USA: New York minutes 

[tags: _travel]


Boston Public Library


I hope people don't read this and think, Wow, he really doesn't like the States. I do. Like all Filipinos, I've always had a soft spot for the American dream, the lights, the cities, the people. I always believed as a kid I would one day live there - "there" being New York, or LA, or any random large city. Then life intervened.

* * *


Day 05: Monday was a transition day; woke up late for a rushed last breakfast with Uncle Totoy; then packed up my things and said goodbye to Max and the others. The snow was now an icy crust that made navigating with the bag a little difficult. I dropped my bags off at South Station and walked from Chinatown to the Theatre District to the Common - all in the space of an hour. Spent some time in the Public Library admiring the central sculptures. Walked back up Newbury to catch the 3pm bus and spent the rest of the afternoon on autopilot, admiring the sunset through the grime of the bus windows.

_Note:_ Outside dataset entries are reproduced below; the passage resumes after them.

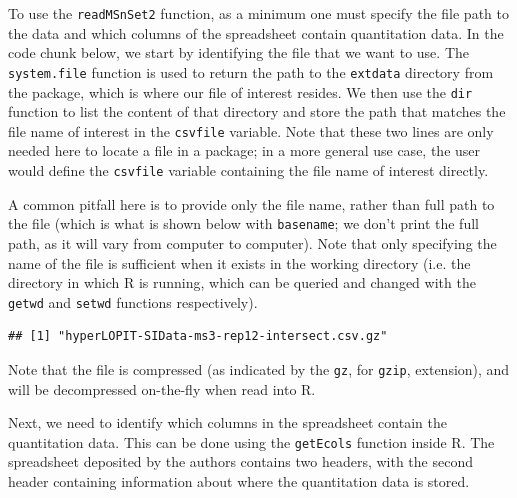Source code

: To use the \texttt{readMSnSet2} function, as a minimum one must
specify the file path to the data and which columns of the spreadsheet
contain quantitation data. In the code chunk below, we start by
identifying the file that we want to use. The \texttt{system.file}
function is used to return the path to the \texttt{extdata} directory
from the  package, which is where our file of
interest resides. We then use the \texttt{dir} function to list the
content of that directory and store the path that matches the file
name of interest in the \texttt{csvfile} variable. Note that these two lines
are only needed here to locate a file in a package; in a more general
use case, the user would define the \texttt{csvfile} variable
containing the file name of interest directly.

A common pitfall here is to provide only the file name, rather than
full path to the file (which is what is shown below with
\texttt{basename}; we don't print the full path, as it will vary from
computer to computer). Note that only specifying the name of the file
is sufficient when it exists in the working directory (i.e. the
directory in which R is running, which can be queried and changed with
the \texttt{getwd} and \texttt{setwd} functions respectively).

\begin{knitrout}
\color{fgcolor}\begin{kframe}
\begin{alltt}
 \hlkwb{<-} \hlstd{(}\hlstd{,}  \hlstd{=} \hlstd{)}
 \hlkwb{<-}   \hlstd{=} \hlstd{,}
           \hlstd{=} \hlstd{)}
\end{alltt}
\begin{verbatim}
## [1] "hyperLOPIT-SIData-ms3-rep12-intersect.csv.gz"
\end{verbatim}
\end{kframe}
\end{knitrout}

Note that the file is compressed (as indicated by the \texttt{gz}, for
\texttt{gzip}, extension), and will be decompressed on-the-fly when
read into R.

Next, we need to identify which columns in the spreadsheet contain the
quantitation data. This can be done using the \texttt{getEcols}
function inside R. The spreadsheet deposited by the authors contains
two headers, with the second header containing information about where
the quantitation data is stored.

I arrived in New York just as the last light faded and the view from Manhattan bridge lit up with the skyline from a thousand TV shows. The Winthrop Street apartment where I would be staying was in a corner of Brooklyn inhabited by the #2 line and Snoop Dogg lookalikes in Econoline vans. The apartment was owned by a nurse friend of Tita Elvie's, and she was there to greet me when I arrived. We had a dinner of embotido and rice, and I promptly collapsed on the bed.

* * *

Day 06: I had come to New York with vague plans of "doing" all the usual sites (Liberty, Empire State etc) then a bit of shopping. All the plans went quickly out the window as soon as I got on the subway. It wasn't so much that I had done them already; more to the point, I wanted to get lost in the city, get absorbed by the whole sprawling vastness of it.


Main Concourse, Grand Central Station

Got off at Grand Central Station and admired the vaulted halls of the main concourse before getting lunch at the deli there. At $8.25 for two vegetable dishes and a slice of porkloin it was a steal. I ate in the station itself, getting a kick out of the retro chairs facing outwards from the center of the lower hall.

After lunch, I tried to make sense of the geography. Walked down 42nd street, decided to walk back and took the subway to 53rd. From there, went to the corner of 5th Avenue and stared at the skeletons of trees in Central Park, gawked at the jewels in Tiffany's and the suits rushing in and out of Trump Towers.

The one museum I hadn't been to in New York was the MoMA (it had been under renovation last time I was here); today of all days, though, it had to be closed. So I ended up banging away at the blog in the Public Library (see below) until about 4 in the afternoon.


Near 53rd and 3rd streets, I think.

Walking back to E 53rd I admired the buildings spiraling away into the rain. Days like this were made for black and white photography. I took a few shots then hurried down to Canal Street and Chinatown for dinner with Tita Elvie and her elder daughter, Gina (Genel).

Gina and I hadn't seen each other in years. We caught up while Tita bought a huge load of fresh fish at one of the endless stalls off Mott and Mulberry. The market could have come straight out of Guangzhou, with its buckets of frogs and blowfish still wriggling and staring out at us. Gina was doing her last year in med school; her younger sister Geraldine was in Florida doing a dance routine with a traveling show. When we finished eating Tita Elvie insisted on getting puto and coconut bread from her "suki" in yet another store. Laden down with tons of bags, we escorted Gina to her car, and went home to sleep.